Data in this exercise:
###

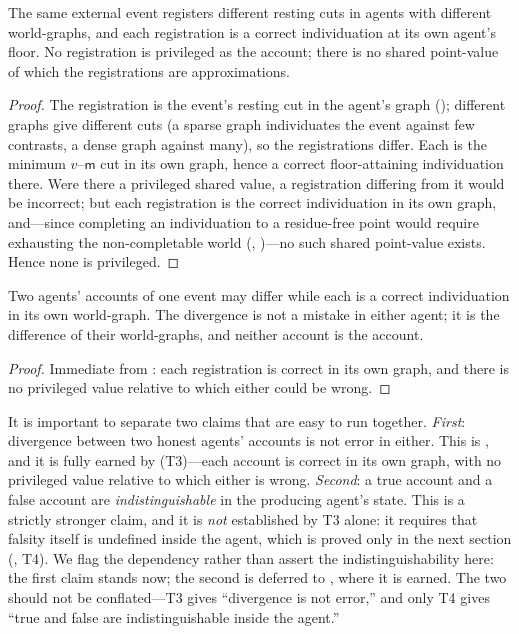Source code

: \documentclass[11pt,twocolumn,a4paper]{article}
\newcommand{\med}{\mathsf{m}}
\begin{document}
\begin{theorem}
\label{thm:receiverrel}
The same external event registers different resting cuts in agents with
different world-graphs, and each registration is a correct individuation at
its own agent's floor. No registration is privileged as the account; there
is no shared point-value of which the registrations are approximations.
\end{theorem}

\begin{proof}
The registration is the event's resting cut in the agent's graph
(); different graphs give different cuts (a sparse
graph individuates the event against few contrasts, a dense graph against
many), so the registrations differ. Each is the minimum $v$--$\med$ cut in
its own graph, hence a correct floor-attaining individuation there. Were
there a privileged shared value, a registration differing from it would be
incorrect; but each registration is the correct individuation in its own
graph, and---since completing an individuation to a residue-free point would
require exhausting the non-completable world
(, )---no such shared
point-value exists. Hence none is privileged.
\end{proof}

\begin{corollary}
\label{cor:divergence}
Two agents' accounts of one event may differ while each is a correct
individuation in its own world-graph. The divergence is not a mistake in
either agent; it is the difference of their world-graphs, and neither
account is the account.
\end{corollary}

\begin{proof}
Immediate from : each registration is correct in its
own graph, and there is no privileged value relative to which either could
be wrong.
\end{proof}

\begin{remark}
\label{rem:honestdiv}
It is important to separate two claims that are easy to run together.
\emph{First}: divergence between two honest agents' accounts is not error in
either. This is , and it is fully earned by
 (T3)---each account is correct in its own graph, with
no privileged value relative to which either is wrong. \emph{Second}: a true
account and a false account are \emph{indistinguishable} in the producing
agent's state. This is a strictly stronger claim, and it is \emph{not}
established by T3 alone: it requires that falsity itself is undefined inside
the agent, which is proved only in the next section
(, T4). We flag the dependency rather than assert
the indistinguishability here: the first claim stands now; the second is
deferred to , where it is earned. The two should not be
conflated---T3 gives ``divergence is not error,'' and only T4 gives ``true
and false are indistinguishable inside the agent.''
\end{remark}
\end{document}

###

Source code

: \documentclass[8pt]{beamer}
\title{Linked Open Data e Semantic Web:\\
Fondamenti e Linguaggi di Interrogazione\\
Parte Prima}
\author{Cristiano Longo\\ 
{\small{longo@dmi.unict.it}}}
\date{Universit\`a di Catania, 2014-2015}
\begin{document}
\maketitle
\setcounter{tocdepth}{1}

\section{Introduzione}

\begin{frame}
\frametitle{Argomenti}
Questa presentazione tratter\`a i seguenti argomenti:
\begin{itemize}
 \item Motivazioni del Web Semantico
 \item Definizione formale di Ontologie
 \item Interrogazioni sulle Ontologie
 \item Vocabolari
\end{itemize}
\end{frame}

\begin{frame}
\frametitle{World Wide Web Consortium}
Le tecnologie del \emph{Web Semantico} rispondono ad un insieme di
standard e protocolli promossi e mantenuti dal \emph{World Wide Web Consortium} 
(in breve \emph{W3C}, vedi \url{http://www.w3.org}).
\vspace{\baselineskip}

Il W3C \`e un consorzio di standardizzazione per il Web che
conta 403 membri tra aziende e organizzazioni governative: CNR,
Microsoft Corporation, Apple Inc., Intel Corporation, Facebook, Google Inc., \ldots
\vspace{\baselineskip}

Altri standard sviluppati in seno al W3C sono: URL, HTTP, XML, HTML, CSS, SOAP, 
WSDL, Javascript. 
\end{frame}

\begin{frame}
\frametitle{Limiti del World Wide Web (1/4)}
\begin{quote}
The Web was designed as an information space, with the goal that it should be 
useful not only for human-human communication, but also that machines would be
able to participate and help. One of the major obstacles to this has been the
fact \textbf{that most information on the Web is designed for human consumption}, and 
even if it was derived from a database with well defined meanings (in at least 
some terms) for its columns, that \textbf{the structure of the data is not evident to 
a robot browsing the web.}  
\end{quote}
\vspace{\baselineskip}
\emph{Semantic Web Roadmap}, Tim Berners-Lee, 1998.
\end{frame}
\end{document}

###

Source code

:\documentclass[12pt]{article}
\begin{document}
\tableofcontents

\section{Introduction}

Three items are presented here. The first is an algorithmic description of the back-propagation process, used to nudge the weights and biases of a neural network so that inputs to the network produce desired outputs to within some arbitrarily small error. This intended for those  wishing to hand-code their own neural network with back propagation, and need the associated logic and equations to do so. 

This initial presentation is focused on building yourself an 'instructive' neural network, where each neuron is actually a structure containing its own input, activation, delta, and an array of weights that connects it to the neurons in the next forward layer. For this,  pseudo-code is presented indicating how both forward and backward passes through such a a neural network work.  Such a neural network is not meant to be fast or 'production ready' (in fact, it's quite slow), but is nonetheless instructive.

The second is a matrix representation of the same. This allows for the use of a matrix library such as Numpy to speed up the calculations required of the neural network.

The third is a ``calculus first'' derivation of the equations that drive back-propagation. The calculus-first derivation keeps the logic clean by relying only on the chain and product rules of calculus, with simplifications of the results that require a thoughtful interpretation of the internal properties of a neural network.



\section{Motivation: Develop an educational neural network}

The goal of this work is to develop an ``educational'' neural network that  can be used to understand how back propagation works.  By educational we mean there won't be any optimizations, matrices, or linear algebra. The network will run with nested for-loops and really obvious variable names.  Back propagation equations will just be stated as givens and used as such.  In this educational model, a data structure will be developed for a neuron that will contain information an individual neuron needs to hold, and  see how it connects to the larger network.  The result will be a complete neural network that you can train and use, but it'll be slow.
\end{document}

###

Task prompt:
Lines in the material above that contain "from": how many are there? Reply with the number only.

Written response:
3